I wasn’t aware of anyone else until I turned and saw the tip of a blade poised inches from my face.

======== End of 6th Installment ========

Hope you enjoyed the pictures! It’s a real place in the Olympic National Forest in Washington. The most gorgeous place I’ve ever seen. Completely and totally in love with it. I always thought my dream home would be in a place like Hawaii or something. Then I discovered places like this. Maybe I can have two dream homes? And then I’d vacation in Greece!

Posted in The Path of Moonlight, Writing Endeavors

The Path of Moonlight: 5

I feel like I need to hurry the action with these blog segments, like I’ll lose my audience (or never gain an audience) if I don’t.  I have to remind myself that everything comes in its own good time and that I’m doing this for me, not for others. Sometimes I want to hurry myself along merely for my own instant gratification.

It’s never a good idea to hurry things and this is no exception.

Here’s installment #5 of The Path of Moonlight.

======== The Path of Moonlight ========

My mother picked me up from school and was shocked when she saw the dark purple splotch blossoming around my eye.  The ice had kept down most of the swelling so I could see, but the tenderness was painful.  She was furious when I told her what had happened and I panicked that I had overshot my goal.

I hadn’t intended for the girl to elbow me in the face.  I thought our legs would get tangled and I’d fall again like before.  I’d come home with scraps and grass stains.  We did fall but she fell on top of me and my black eye was the result.

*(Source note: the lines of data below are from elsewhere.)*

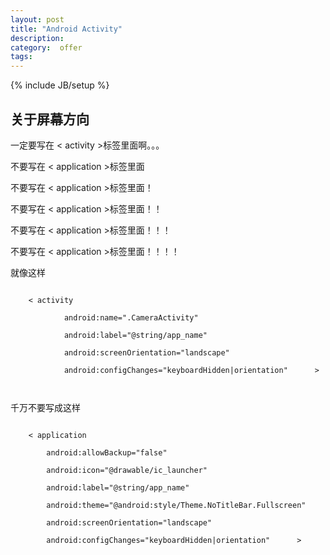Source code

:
 ```yaml
---
layout: post
title: "Android Activity"
description: 
category:  offer
tags: 
---
```

{% include JB/setup %}

## 关于屏幕方向
一定要写在 
< activity >标签里面啊。。。

不要写在  < application >标签里面

不要写在  < application >标签里面！

不要写在  < application >标签里面！！

不要写在  < application >标签里面！！！

不要写在  < application >标签里面！！！！


就像这样

 <code>
    < activity <br>
            android:name=".CameraActivity"  <br>
            android:label="@string/app_name"  <br>
            android:screenOrientation="landscape" <br>
            android:configChanges="keyboardHidden|orientation"      ><br>
 </code>
			
千万不要写成这样  

<code>    
    < application <br> 
        android:allowBackup="false"<br>
        android:icon="@drawable/ic_launcher"<br>
        android:label="@string/app_name"  <br>
        android:theme="@android:style/Theme.NoTitleBar.Fullscreen"<br>
		android:screenOrientation="landscape"   <br>
		android:configChanges="keyboardHidden|orientation"		><br>
</code>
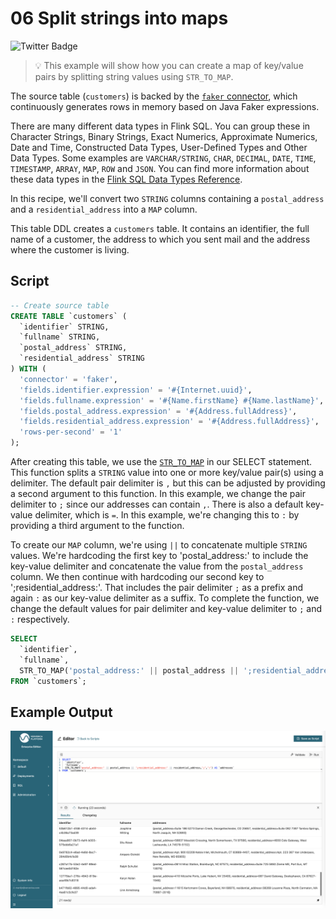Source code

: # 06 Split strings into maps

![Twitter Badge](https://img.shields.io/badge/Flink%20Version-1.3%2B-lightgrey)

> :bulb: This example will show how you can create a map of key/value pairs by splitting string values using `STR_TO_MAP`.

The source table (`customers`) is backed by the [`faker` connector](https://flink-packages.org/packages/flink-faker), which continuously generates rows in memory based on Java Faker expressions.

There are many different data types in Flink SQL. You can group these in Character Strings, Binary Strings, Exact Numerics, Approximate Numerics, Date and Time, Constructed Data Types, User-Defined Types and Other Data Types.
Some examples are `VARCHAR/STRING`, `CHAR`, `DECIMAL`, `DATE`, `TIME`, `TIMESTAMP`, `ARRAY`, `MAP`, `ROW` and `JSON`. You can find more information about these data types in the [Flink SQL Data Types Reference](https://nightlies.apache.org/flink/flink-docs-master/docs/dev/table/types/). 

In this recipe, we'll convert two `STRING` columns containing a `postal_address` and a `residential_address` into a `MAP` column. 

This table DDL creates a `customers` table. It contains an identifier, the full name of a customer, the address to which you sent mail and the address where the customer is living.

## Script

```sql
-- Create source table
CREATE TABLE `customers` (
  `identifier` STRING,
  `fullname` STRING,
  `postal_address` STRING,
  `residential_address` STRING
) WITH (
  'connector' = 'faker',
  'fields.identifier.expression' = '#{Internet.uuid}',
  'fields.fullname.expression' = '#{Name.firstName} #{Name.lastName}',
  'fields.postal_address.expression' = '#{Address.fullAddress}',
  'fields.residential_address.expression' = '#{Address.fullAddress}',
  'rows-per-second' = '1'
);
```

After creating this table, we use the [`STR_TO_MAP`](https://nightlies.apache.org/flink/flink-docs-stable/docs/dev/table/functions/systemfunctions/#string-functions) in our SELECT statement.
This function splits a `STRING` value into one or more key/value pair(s) using a delimiter. 
The default pair delimiter is `,` but this can be adjusted by providing a second argument to this function. In this example, we change the pair delimiter to `;` since our addresses can contain `,`.
There is also a default key-value delimiter, which is `=`. In this example, we're changing this to `:` by providing a third argument to the function. 

To create our `MAP` column, we're using `||` to concatenate multiple `STRING` values. 
We're hardcoding the first key to 'postal_address:' to include the key-value delimiter and concatenate the value from the `postal_address` column.
We then continue with hardcoding our second key to ';residential_address:'. That includes the pair delimiter `;` as a prefix and again `:` as our key-value delimiter as a suffix. 
To complete the function, we change the default values for pair delimiter and key-value delimiter to `;` and `:` respectively.

```sql
SELECT 
  `identifier`,
  `fullname`,
  STR_TO_MAP('postal_address:' || postal_address || ';residential_address:' || residential_address,';',':') AS `addresses`
FROM `customers`;
```

## Example Output

![06_create_maps](06_split_strings_into_maps.png)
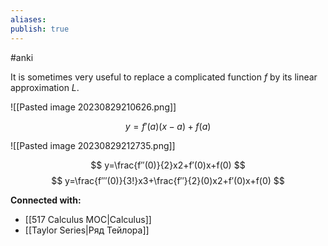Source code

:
 ```yaml
---
aliases:
publish: true
---
```

#anki

It is sometimes very useful to replace a complicated function $f$ by its linear approximation $L$.

![[Pasted image 20230829210626.png]]

$$
y=f′(a)(x−a)+f(a)
$$

![[Pasted image 20230829212735.png]]


$$
y=\frac{f′′(0)}{2}​x2+f′(0)x+f(0)
$$
$$
y=\frac{f′′′(0)​}{3!}x3+\frac{f′′}{2}(0)​x2+f′(0)x+f(0)
$$





**Connected with:**
- [[517 Сalculus MOC|Calculus]]
- [[Taylor Series|Ряд Тейлора]]

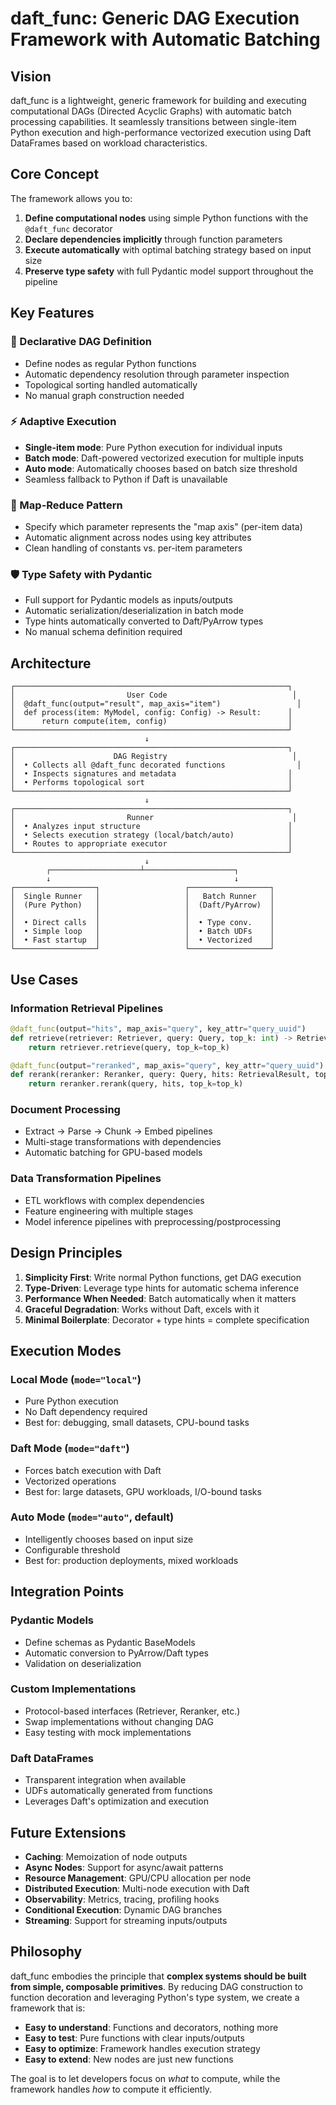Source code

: # daft_func: Generic DAG Execution Framework with Automatic Batching

## Vision

daft_func is a lightweight, generic framework for building and executing computational DAGs (Directed Acyclic Graphs) with automatic batch processing capabilities. It seamlessly transitions between single-item Python execution and high-performance vectorized execution using Daft DataFrames based on workload characteristics.

## Core Concept

The framework allows you to:

1. **Define computational nodes** using simple Python functions with the `@daft_func` decorator
2. **Declare dependencies implicitly** through function parameters
3. **Execute automatically** with optimal batching strategy based on input size
4. **Preserve type safety** with full Pydantic model support throughout the pipeline

## Key Features

### 🎯 Declarative DAG Definition
- Define nodes as regular Python functions
- Automatic dependency resolution through parameter inspection
- Topological sorting handled automatically
- No manual graph construction needed

### ⚡ Adaptive Execution
- **Single-item mode**: Pure Python execution for individual inputs
- **Batch mode**: Daft-powered vectorized execution for multiple inputs
- **Auto mode**: Automatically chooses based on batch size threshold
- Seamless fallback to Python if Daft is unavailable

### 🔄 Map-Reduce Pattern
- Specify which parameter represents the "map axis" (per-item data)
- Automatic alignment across nodes using key attributes
- Clean handling of constants vs. per-item parameters

### 🛡️ Type Safety with Pydantic
- Full support for Pydantic models as inputs/outputs
- Automatic serialization/deserialization in batch mode
- Type hints automatically converted to Daft/PyArrow types
- No manual schema definition required

## Architecture

```
┌─────────────────────────────────────────────────────────────┐
│                         User Code                            │
│  @daft_func(output="result", map_axis="item")                 │
│  def process(item: MyModel, config: Config) -> Result:      │
│      return compute(item, config)                           │
└─────────────────────────────────────────────────────────────┘
                              ↓
┌─────────────────────────────────────────────────────────────┐
│                      DAG Registry                            │
│  • Collects all @daft_func decorated functions                │
│  • Inspects signatures and metadata                         │
│  • Performs topological sort                                │
└─────────────────────────────────────────────────────────────┘
                              ↓
┌─────────────────────────────────────────────────────────────┐
│                         Runner                               │
│  • Analyzes input structure                                 │
│  • Selects execution strategy (local/batch/auto)            │
│  • Routes to appropriate executor                           │
└─────────────────────────────────────────────────────────────┘
                              ↓
        ┌────────────────────┴────────────────────┐
        ↓                                         ↓
┌──────────────────┐                   ┌──────────────────┐
│  Single Runner   │                   │   Batch Runner   │
│  (Pure Python)   │                   │  (Daft/PyArrow)  │
│                  │                   │                  │
│  • Direct calls  │                   │  • Type conv.    │
│  • Simple loop   │                   │  • Batch UDFs    │
│  • Fast startup  │                   │  • Vectorized    │
└──────────────────┘                   └──────────────────┘
```

## Use Cases

### Information Retrieval Pipelines
```python
@daft_func(output="hits", map_axis="query", key_attr="query_uuid")
def retrieve(retriever: Retriever, query: Query, top_k: int) -> RetrievalResult:
    return retriever.retrieve(query, top_k=top_k)

@daft_func(output="reranked", map_axis="query", key_attr="query_uuid")
def rerank(reranker: Reranker, query: Query, hits: RetrievalResult, top_k: int) -> List[RerankedHit]:
    return reranker.rerank(query, hits, top_k=top_k)
```

### Document Processing
- Extract → Parse → Chunk → Embed pipelines
- Multi-stage transformations with dependencies
- Automatic batching for GPU-based models

### Data Transformation Pipelines
- ETL workflows with complex dependencies
- Feature engineering with multiple stages
- Model inference pipelines with preprocessing/postprocessing

## Design Principles

1. **Simplicity First**: Write normal Python functions, get DAG execution
2. **Type-Driven**: Leverage type hints for automatic schema inference
3. **Performance When Needed**: Batch automatically when it matters
4. **Graceful Degradation**: Works without Daft, excels with it
5. **Minimal Boilerplate**: Decorator + type hints = complete specification

## Execution Modes

### Local Mode (`mode="local"`)
- Pure Python execution
- No Daft dependency required
- Best for: debugging, small datasets, CPU-bound tasks

### Daft Mode (`mode="daft"`)
- Forces batch execution with Daft
- Vectorized operations
- Best for: large datasets, GPU workloads, I/O-bound tasks

### Auto Mode (`mode="auto"`, default)
- Intelligently chooses based on input size
- Configurable threshold
- Best for: production deployments, mixed workloads

## Integration Points

### Pydantic Models
- Define schemas as Pydantic BaseModels
- Automatic conversion to PyArrow/Daft types
- Validation on deserialization

### Custom Implementations
- Protocol-based interfaces (Retriever, Reranker, etc.)
- Swap implementations without changing DAG
- Easy testing with mock implementations

### Daft DataFrames
- Transparent integration when available
- UDFs automatically generated from functions
- Leverages Daft's optimization and execution

## Future Extensions

- **Caching**: Memoization of node outputs
- **Async Nodes**: Support for async/await patterns
- **Resource Management**: GPU/CPU allocation per node
- **Distributed Execution**: Multi-node execution with Daft
- **Observability**: Metrics, tracing, profiling hooks
- **Conditional Execution**: Dynamic DAG branches
- **Streaming**: Support for streaming inputs/outputs

## Philosophy

daft_func embodies the principle that **complex systems should be built from simple, composable primitives**. By reducing DAG construction to function decoration and leveraging Python's type system, we create a framework that is:

- **Easy to understand**: Functions and decorators, nothing more
- **Easy to test**: Pure functions with clear inputs/outputs
- **Easy to optimize**: Framework handles execution strategy
- **Easy to extend**: New nodes are just new functions

The goal is to let developers focus on *what* to compute, while the framework handles *how* to compute it efficiently.

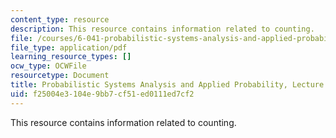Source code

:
 ```yaml
---
content_type: resource
description: This resource contains information related to counting.
file: /courses/6-041-probabilistic-systems-analysis-and-applied-probability-fall-2010/f25004e3104e9bb7cf51ed0111ed7cf2_MIT6_041F10_L04.pdf
file_type: application/pdf
learning_resource_types: []
ocw_type: OCWFile
resourcetype: Document
title: Probabilistic Systems Analysis and Applied Probability, Lecture 4
uid: f25004e3-104e-9bb7-cf51-ed0111ed7cf2
---
```

This resource contains information related to counting.

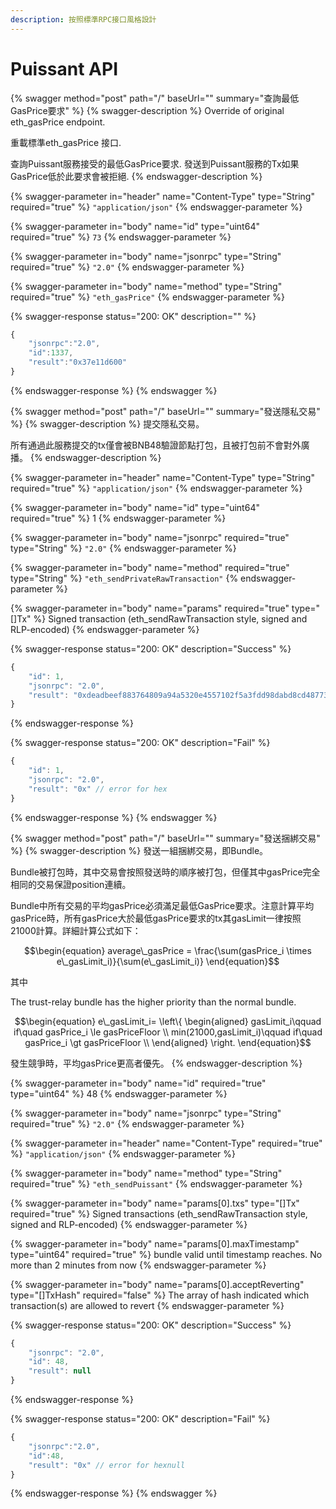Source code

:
 ```yaml
---
description: 按照標準RPC接口風格設計
---
```


# Puissant API

{% swagger method="post" path="/" baseUrl="" summary="查詢最低GasPrice要求" %}
{% swagger-description %}
Override of original eth\_gasPrice endpoint.

重載標準eth\_gasPrice 接口.

查詢Puissant服務接受的最低GasPrice要求. 發送到Puissant服務的Tx如果GasPrice低於此要求會被拒絕.
{% endswagger-description %}

{% swagger-parameter in="header" name="Content-Type" type="String" required="true" %}
`"application/json"`
{% endswagger-parameter %}

{% swagger-parameter in="body" name="id" type="uint64" required="true" %}
`73`
{% endswagger-parameter %}

{% swagger-parameter in="body" name="jsonrpc" type="String" required="true" %}
`"2.0"`
{% endswagger-parameter %}

{% swagger-parameter in="body" name="method" type="String" required="true" %}
`"eth_gasPrice"`
{% endswagger-parameter %}

{% swagger-response status="200: OK" description="" %}
```javascript
{
    "jsonrpc":"2.0",
    "id":1337,
    "result":"0x37e11d600"
}
```
{% endswagger-response %}
{% endswagger %}

{% swagger method="post" path="/" baseUrl="" summary="發送隱私交易" %}
{% swagger-description %}
提交隱私交易。

所有通過此服務提交的tx僅會被BNB48驗證節點打包，且被打包前不會對外廣播。
{% endswagger-description %}

{% swagger-parameter in="header" name="Content-Type" type="String" required="true" %}
`"application/json"`
{% endswagger-parameter %}

{% swagger-parameter in="body" name="id" type="uint64" required="true" %}
1
{% endswagger-parameter %}

{% swagger-parameter in="body" name="jsonrpc" required="true" type="String" %}
`"2.0"`
{% endswagger-parameter %}

{% swagger-parameter in="body" name="method" required="true" type="String" %}
`"eth_sendPrivateRawTransaction"`
{% endswagger-parameter %}

{% swagger-parameter in="body" name="params" required="true" type="[]Tx" %}
Signed transaction (eth_sendRawTransaction style, signed and RLP-encoded)
{% endswagger-parameter %}

{% swagger-response status="200: OK" description="Success" %}
```javascript
{
    "id": 1,
    "jsonrpc": "2.0",
    "result": "0xdeadbeef883764809a94a5320e4557102f5a3fdd98dabd8cd48773b0eca00666" // tx hash
}
```
{% endswagger-response %}

{% swagger-response status="200: OK" description="Fail" %}
```javascript
{
    "id": 1,
    "jsonrpc": "2.0",
    "result": "0x" // error for hex
}
```
{% endswagger-response %}
{% endswagger %}

{% swagger method="post" path="/" baseUrl="" summary="發送捆綁交易" %}
{% swagger-description %}
發送一組捆綁交易，即Bundle。

Bundle被打包時，其中交易會按照發送時的順序被打包，但僅其中gasPrice完全相同的交易保證position連續。

Bundle中所有交易的平均gasPrice必須滿足最低GasPrice要求。注意計算平均gasPrice時，所有gasPrice大於最低gasPrice要求的tx其gasLimit一律按照21000計算。詳細計算公式如下：

$$\begin{equation} average\_gasPrice = \frac{\sum(gasPrice_i \times e\_gasLimit_i)}{\sum(e\_gasLimit_i)} \end{equation}$$

其中

The trust-relay bundle has the higher priority than the normal bundle.

$$\begin{equation} e\_gasLimit_i= \left\{  \begin{aligned} gasLimit_i\qquad if\quad gasPrice_i \le gasPriceFloor   \\ min(21000,gasLimit_i)\qquad if\quad gasPrice_i \gt gasPriceFloor   \\ \end{aligned} \right. \end{equation}$$

發生競爭時，平均gasPrice更高者優先。
{% endswagger-description %}

{% swagger-parameter in="body" name="id" required="true" type="uint64" %}
48
{% endswagger-parameter %}

{% swagger-parameter in="body" name="jsonrpc" type="String" required="true" %}
`"2.0"`
{% endswagger-parameter %}

{% swagger-parameter in="header" name="Content-Type" required="true" %}
`"application/json"`
{% endswagger-parameter %}

{% swagger-parameter in="body" name="method" type="String" required="true" %}
`"eth_sendPuissant"`
{% endswagger-parameter %}

{% swagger-parameter in="body" name="params[0].txs" type="[]Tx" required="true" %}
Signed transactions (eth_sendRawTransaction style, signed and RLP-encoded)
{% endswagger-parameter %}

{% swagger-parameter in="body" name="params[0].maxTimestamp" type="uint64" required="true" %}
bundle valid until timestamp reaches. No more than 2 minutes from now
{% endswagger-parameter %}

{% swagger-parameter in="body" name="params[0].acceptReverting" type="[]TxHash" required="false" %}
The array of hash indicated which transaction(s) are allowed to revert
{% endswagger-parameter %}

{% swagger-response status="200: OK" description="Success" %}
```javascript
{
    "jsonrpc": "2.0",
    "id": 48,
    "result": null
}
```
{% endswagger-response %}

{% swagger-response status="200: OK" description="Fail" %}
```javascript
{
    "jsonrpc":"2.0",
    "id":48,
    "result": "0x" // error for hexnull
}
```
{% endswagger-response %}
{% endswagger %}
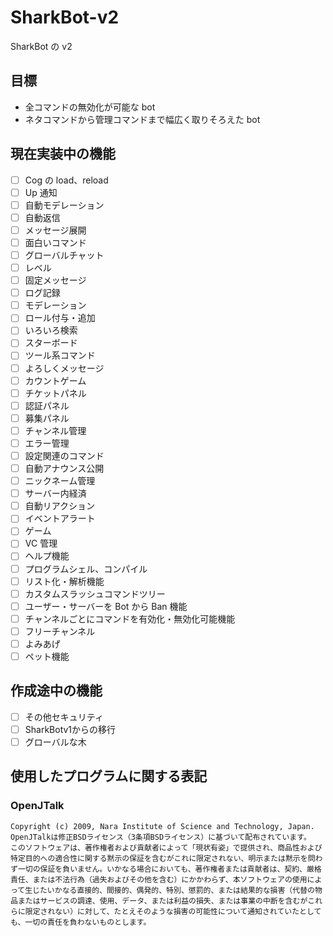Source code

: # SharkBot-v2

SharkBot の v2

## 目標

- 全コマンドの無効化が可能な bot
- ネタコマンドから管理コマンドまで幅広く取りそろえた bot

## 現在実装中の機能

- [ ] Cog の load、reload
- [ ] Up 通知
- [ ] 自動モデレーション
- [ ] 自動返信
- [ ] メッセージ展開
- [ ] 面白いコマンド
- [ ] グローバルチャット
- [ ] レベル
- [ ] 固定メッセージ
- [ ] ログ記録
- [ ] モデレーション
- [ ] ロール付与・追加
- [ ] いろいろ検索
- [ ] スターボード
- [ ] ツール系コマンド
- [ ] よろしくメッセージ
- [ ] カウントゲーム
- [ ] チケットパネル
- [ ] 認証パネル
- [ ] 募集パネル
- [ ] チャンネル管理
- [ ] エラー管理
- [ ] 設定関連のコマンド
- [ ] 自動アナウンス公開
- [ ] ニックネーム管理
- [ ] サーバー内経済
- [ ] 自動リアクション
- [ ] イベントアラート
- [ ] ゲーム
- [ ] VC 管理
- [ ] ヘルプ機能
- [ ] プログラムシェル、コンパイル
- [ ] リスト化・解析機能
- [ ] カスタムスラッシュコマンドツリー
- [ ] ユーザー・サーバーを Bot から Ban 機能
- [ ] チャンネルごとにコマンドを有効化・無効化可能機能
- [ ] フリーチャンネル
- [ ] よみあげ
- [ ] ペット機能

## 作成途中の機能

- [ ] その他セキュリティ
- [ ] SharkBotv1からの移行
- [ ] グローバルな木

## 使用したプログラムに関する表記
### OpenJTalk
```
Copyright (c) 2009, Nara Institute of Science and Technology, Japan.
OpenJTalkは修正BSDライセンス（3条項BSDライセンス）に基づいて配布されています。
このソフトウェアは、著作権者および貢献者によって「現状有姿」で提供され、商品性および特定目的への適合性に関する黙示の保証を含むがこれに限定されない、明示または黙示を問わず一切の保証を負いません。いかなる場合においても、著作権者または貢献者は、契約、厳格責任、または不法行為（過失およびその他を含む）にかかわらず、本ソフトウェアの使用によって生じたいかなる直接的、間接的、偶発的、特別、懲罰的、または結果的な損害（代替の物品またはサービスの調達、使用、データ、または利益の損失、または事業の中断を含むがこれらに限定されない）に対して、たとえそのような損害の可能性について通知されていたとしても、一切の責任を負わないものとします。
```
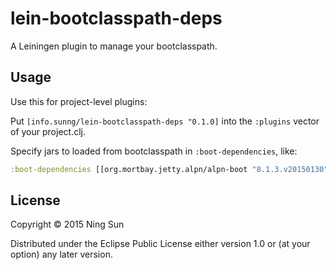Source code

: # lein-bootclasspath-deps

A Leiningen plugin to manage your bootclasspath.

## Usage

Use this for project-level plugins:

Put `[info.sunng/lein-bootclasspath-deps "0.1.0]` into the `:plugins`
vector of your project.clj.

Specify jars to loaded from bootclasspath in `:boot-dependencies`, like:

```clojure
:boot-dependencies [[org.mortbay.jetty.alpn/alpn-boot "8.1.3.v20150130"]]
```

## License

Copyright © 2015 Ning Sun

Distributed under the Eclipse Public License either version 1.0 or (at
your option) any later version.
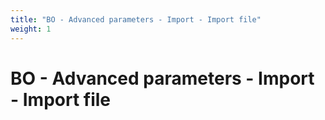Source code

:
 ```yaml
---
title: "BO - Advanced parameters - Import - Import file"
weight: 1
---
```


# BO - Advanced parameters - Import - Import file
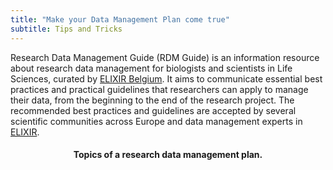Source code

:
 ```yaml
---
title: "Make your Data Management Plan come true"
subtitle: Tips and Tricks
---
```



Research Data Management Guide (RDM Guide) is an information resource about research data management for biologists and scientists in Life Sciences, curated by [ELIXIR Belgium](https://www.elixir-belgium.org). It aims to communicate essential best practices and practical guidelines that researchers can apply to manage their data, from the beginning to the end of the research project. The recommended best practices and guidelines are accepted by several scientific communities across Europe and data management experts in [ELIXIR](elixir).

<div class="ratio main_rdm">
    <object class="rdm_cycle" type="image/svg+xml" data="images/landing_page_orange_v01.svg"></object>
</div>

<h4 style="text-align: center;">
    Topics of a research data management plan.
</h4>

My mother locked me in my bedroom when we got home and gave strict orders that my homework be done by the time she came back.  She didn’t say when she was coming back.  Hours later my homework was done and the sun was down.  My empty stomach had been rumbling and twisting in pain for some time before she came back and pronounced my sentence.

I was to have no dinner and would go straight to the crawl space for the rest of the night.  In my shock I blurted out, “Till morning?”  Her smile was slow and unkind.

“You’d better put on some warmer clothes,” she said.  “The weatherman said it’s going to be unseasonably chilly tonight.”

Her advice surprised me – I hadn’t thought her kind enough to think to give it.  But it occurred to me that she wanted to see my dread of the coming night.  That sounded more like her.  It also would’ve looked bad if I died from exposure.

My clothes weren’t all that warm but I managed with jeans, a long-sleeved shirt, a hoodie and a jacket.  I was thankful holey, threadbare clothes would’ve raised unwanted questions and attention.  Even if my clothes weren’t the most fashionable or the best quality, at least they were whole and not drafty.

As I waited for my eyes to adjust to the dark of the crawl space, the realization that I was going to get out made me dizzy and sick.  I crawled on my belly to the hole that I had dug out.  I would have to go through headfirst on my back and that didn’t thrill me.  What was waiting on the other side?  How would I survive on my own?  Where would I go?  How would I stay hidden?  It occurred to me that I had no money and no food but it wasn’t likely that I’d have another chance like this.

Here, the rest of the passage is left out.